150 nations gather for UN climate summit
( AP ) - Rising global temperatures that are melting the Arctic and expanding the oceans are now drawing more than 80 world leaders to the U.N. podium for an unprecedented summit Monday on how to combat climate change.
From California Gov. Arnold Schwarzenegger, a champion of climate-saving legislation, the presidents and premiers will hear that even an often-reluctant United States is pitching in.
" California is moving the United States beyond debate and doubt to action," he says in remarks prepared for the meeting's morning kickoff.
Fellow opening speaker Rajendra Pachauri, chief U.N. climate scientist, says there's now "much greater evidence of human influence on climate change," and therefore "it's time for action."
The one-day meeting, with more than 150 nations participating, also was scheduled to hear from such international figures as German Chancellor Angela Merkel and France's President Nicolas Sarkozy, and from former U.S. vice president and climate campaigner Al Gore.
U.N. Secretary-General Ban Ki-moon organized the summit to build political momentum toward launching negotiations later this year for deep cutbacks in emissions of carbon dioxide and other manmade gases blamed for global warming.
President Bush, who has long opposed such negotiated limits on "greenhouse gases," wasn't participating in the day's meetings but was to attend a small dinner Monday evening, a gathering of key players hosted by Ban.
Rather than accept treaty obligations, Bush has urged industry to cut emissions voluntarily, and emphasizes research on clean-energy technology as one answer.
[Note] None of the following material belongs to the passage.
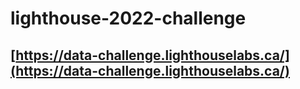 # lighthouse-2022-challenge

## [https://data-challenge.lighthouselabs.ca/](https://data-challenge.lighthouselabs.ca/)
Secretary of State Condoleezza Rice, leading the U.S. delegation, will address a technology session at Monday's conference.
While the Republican U.S. administration has resisted emissions caps, California's Republican governor and Democrat-led legislature last year approved a law requiring the state's industries to reduce greenhouse gases by an estimated 25 percent by 2020. Other U.S. states, in various ways, are moving to follow California's lead.
This first-ever U.N. climate summit looks ahead to December's annual climate treaty conference in Bali, Indonesia, when the Europeans, Japanese and others hope to initiate talks for an emissions-reduction agreement to succeed the Kyoto Protocol in 2012.
The 1997 Kyoto pact, which the U.S. rejects, requires 36 industrial nations to reduce heat-trapping gases emitted by power plants and other industrial, agricultural and transportation sources by an average 5 percent below 1990 levels by 2012.
Advocates say a breakthrough is needed at Bali - almost certainly requiring a change in the U.S. position - to ensure an uninterrupted transition from Kyoto to a new, deeper-cutting regime.
To try to spur global negotiations, the European Union has committed to reduce emissions by at least an additional 20 percent by 2020.
Bush has objected that Kyoto-style mandates would damage the U.S. economy, and says they should have been imposed on fast-growing poorer countries, such as China and India, as well as on developed nations.
On Thursday and Friday, Bush will host his own two-day climate meeting in Washington, limited to 16 "major emitter" countries, first in a series of such U.S.-sponsored climate gatherings.
Many environmentalists fear this separate U.S. "track," which will involve China and India, may undercut the global U.N. negotiating process. But some hope it eventually helps draw those two big developing nations and others into a new, U.N.-negotiated emissions regime.
The U.N. summit follows a series of reports by Pachauri's U.N. scientific network that warned of temperatures rising by several degrees Fahrenheit by 2100 and of a drastically changed planet from rising seas, drought and other factors, unless nations rein in greenhouse gases.
The U.N.-sponsored scientists reported global average temperatures over the past 100 years rose 1.3 degrees Fahrenheit, and the planet's sea levels rose 6.6 inches, as oceans expanded from warmth and from the runoff of melting land ice.
Just last week, U.S. scientists reported that warmer temperatures this summer had shrunk the Arctic Ocean's ice cap to a record-low size.